It isn't easy to marry many teams with players in advance of Thursday night's draft, but there may not be any team more difficult to assess than the New Jersey Nets. They've been looking at point guards, shooting guards, small forwards, power forwards and players who fall in between those strict positional alignments.
At Wednesday's pre-draft interview session in Times Square, four very different kinds of players all discussed the chance that they'd play for the Nets. Jonny Flynn, the point guard from Syracuse, avoided any specific comments about the team, but there wasn't any scenario that didn't bring a smile to his face. Gerald Henderson, the shooting guard from Duke, was less ebullient but just as complimentary of the franchise.
The other two players were a bit more expansive when discussing life with the Nets. Tyler Hansbrough, when he wasn't angrily reminding the media that he was a proven player unlike the freshmen sharing the room with him, said that he got a good impression from the Nets when he worked out for them this spring.

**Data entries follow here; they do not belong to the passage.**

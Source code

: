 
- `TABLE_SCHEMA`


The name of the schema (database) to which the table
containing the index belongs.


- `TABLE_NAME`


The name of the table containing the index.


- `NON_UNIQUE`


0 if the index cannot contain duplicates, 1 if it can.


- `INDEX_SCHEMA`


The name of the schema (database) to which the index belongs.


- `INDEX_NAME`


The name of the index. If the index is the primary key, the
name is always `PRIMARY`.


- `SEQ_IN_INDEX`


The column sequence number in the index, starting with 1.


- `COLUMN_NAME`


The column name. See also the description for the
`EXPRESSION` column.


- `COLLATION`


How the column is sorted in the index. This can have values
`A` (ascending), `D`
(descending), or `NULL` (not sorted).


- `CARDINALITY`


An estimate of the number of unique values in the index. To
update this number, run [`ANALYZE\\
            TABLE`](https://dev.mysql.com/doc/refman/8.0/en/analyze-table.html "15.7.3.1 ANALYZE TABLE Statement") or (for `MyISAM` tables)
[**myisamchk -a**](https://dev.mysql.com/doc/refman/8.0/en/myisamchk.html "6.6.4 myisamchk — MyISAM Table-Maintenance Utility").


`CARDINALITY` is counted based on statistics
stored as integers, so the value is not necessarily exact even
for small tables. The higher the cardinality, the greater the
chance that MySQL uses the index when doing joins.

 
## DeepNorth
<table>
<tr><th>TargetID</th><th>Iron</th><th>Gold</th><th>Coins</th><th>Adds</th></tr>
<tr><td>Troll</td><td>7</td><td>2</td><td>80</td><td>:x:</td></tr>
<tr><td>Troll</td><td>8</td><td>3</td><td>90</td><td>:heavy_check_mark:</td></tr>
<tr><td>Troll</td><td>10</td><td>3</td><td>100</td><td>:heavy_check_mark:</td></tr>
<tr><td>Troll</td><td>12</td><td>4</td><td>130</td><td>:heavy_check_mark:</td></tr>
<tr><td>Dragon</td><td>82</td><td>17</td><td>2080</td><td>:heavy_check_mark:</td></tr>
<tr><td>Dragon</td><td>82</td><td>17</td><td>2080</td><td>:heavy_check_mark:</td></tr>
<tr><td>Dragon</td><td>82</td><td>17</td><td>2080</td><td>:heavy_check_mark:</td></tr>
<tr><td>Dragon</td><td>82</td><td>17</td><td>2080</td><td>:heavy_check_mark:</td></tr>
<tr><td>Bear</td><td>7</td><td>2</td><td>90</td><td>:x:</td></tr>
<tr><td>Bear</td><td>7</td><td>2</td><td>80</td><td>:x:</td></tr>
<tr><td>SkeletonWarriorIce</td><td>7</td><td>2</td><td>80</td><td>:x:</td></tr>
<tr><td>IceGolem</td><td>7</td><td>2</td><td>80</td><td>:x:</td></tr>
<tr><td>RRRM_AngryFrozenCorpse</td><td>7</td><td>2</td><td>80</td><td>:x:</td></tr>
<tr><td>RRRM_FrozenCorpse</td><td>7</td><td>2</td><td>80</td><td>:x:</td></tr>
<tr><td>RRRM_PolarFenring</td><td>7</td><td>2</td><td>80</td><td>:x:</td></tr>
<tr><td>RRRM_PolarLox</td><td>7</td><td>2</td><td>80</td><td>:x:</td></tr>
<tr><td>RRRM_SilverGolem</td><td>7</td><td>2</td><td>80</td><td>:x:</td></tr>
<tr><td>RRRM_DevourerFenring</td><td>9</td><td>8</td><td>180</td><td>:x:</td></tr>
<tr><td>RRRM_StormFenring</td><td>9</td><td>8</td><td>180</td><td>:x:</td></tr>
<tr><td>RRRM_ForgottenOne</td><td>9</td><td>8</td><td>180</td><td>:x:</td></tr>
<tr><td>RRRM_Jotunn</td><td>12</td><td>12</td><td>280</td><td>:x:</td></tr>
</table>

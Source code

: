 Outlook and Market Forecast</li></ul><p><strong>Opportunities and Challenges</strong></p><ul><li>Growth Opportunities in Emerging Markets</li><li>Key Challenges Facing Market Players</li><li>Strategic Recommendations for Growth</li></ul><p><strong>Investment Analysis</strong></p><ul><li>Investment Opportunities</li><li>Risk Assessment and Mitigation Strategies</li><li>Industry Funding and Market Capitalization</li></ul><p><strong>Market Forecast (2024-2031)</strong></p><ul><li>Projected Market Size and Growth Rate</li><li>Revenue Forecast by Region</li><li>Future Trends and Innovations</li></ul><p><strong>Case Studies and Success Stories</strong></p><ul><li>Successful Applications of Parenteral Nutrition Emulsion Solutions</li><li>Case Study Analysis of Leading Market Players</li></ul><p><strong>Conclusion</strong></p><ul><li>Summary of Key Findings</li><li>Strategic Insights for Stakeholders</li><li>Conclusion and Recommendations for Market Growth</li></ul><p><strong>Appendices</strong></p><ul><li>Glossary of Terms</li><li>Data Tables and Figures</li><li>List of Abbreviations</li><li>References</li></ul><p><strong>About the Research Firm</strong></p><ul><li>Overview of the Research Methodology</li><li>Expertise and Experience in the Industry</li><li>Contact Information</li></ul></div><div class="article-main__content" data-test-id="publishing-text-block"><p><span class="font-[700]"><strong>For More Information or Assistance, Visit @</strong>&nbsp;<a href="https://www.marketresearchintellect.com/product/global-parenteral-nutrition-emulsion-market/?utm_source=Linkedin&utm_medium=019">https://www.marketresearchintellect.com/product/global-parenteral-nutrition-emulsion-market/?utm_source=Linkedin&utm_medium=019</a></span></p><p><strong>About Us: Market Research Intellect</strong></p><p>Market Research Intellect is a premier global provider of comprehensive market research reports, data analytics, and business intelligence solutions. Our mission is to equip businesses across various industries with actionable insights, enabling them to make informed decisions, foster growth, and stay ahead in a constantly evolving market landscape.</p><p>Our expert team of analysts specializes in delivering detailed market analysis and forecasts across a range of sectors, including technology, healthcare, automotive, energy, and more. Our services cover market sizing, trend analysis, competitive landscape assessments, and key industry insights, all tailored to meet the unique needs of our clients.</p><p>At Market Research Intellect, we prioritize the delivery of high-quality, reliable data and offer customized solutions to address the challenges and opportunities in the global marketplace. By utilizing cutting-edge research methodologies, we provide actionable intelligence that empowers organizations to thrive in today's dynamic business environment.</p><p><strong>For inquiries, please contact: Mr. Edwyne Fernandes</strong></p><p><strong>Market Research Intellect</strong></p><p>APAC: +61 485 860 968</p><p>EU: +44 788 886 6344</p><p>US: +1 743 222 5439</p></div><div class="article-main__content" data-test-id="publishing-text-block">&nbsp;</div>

He also wasn't worried about sharing space with Brook Lopez in the front court, saying that Lopez's "inside presence and my high energy" complement each other well.
Like Hansbrough, Terrence Williams spent four years in college. Unlike Hansbrough, there aren't any questions about how his athletic ability will translate to the next level. The Louisville swingman is quick, strong and versatile, although there are questions about his ability to make shots. He said he loved the staff when he visited with the Nets and expressed excitement about a potential move to Brooklyn, but wasn't sure what the roster might look like because "of all the trades they're talking about."
Williams didn't have any inside information, he was referring to the long germinating rumors of a deal sending Vince Carter out of town. If Carter isn't moved, it's hard to see how well Williams would fit on the roster, and he probably won't be moved before the Nets make their selection on Thursday night. A point guard makes a lot of sense, as it would free Devin Harris to play off the ball and score more, but Flynn might not make it to 11 and it's unclear if they're interested in Brandon Jennings or think Ty Lawson is worth picking that early in the first round.
At the end of the day, it feels like the Nets will go with the best available player. How they make that choice, though, is anyone's guess.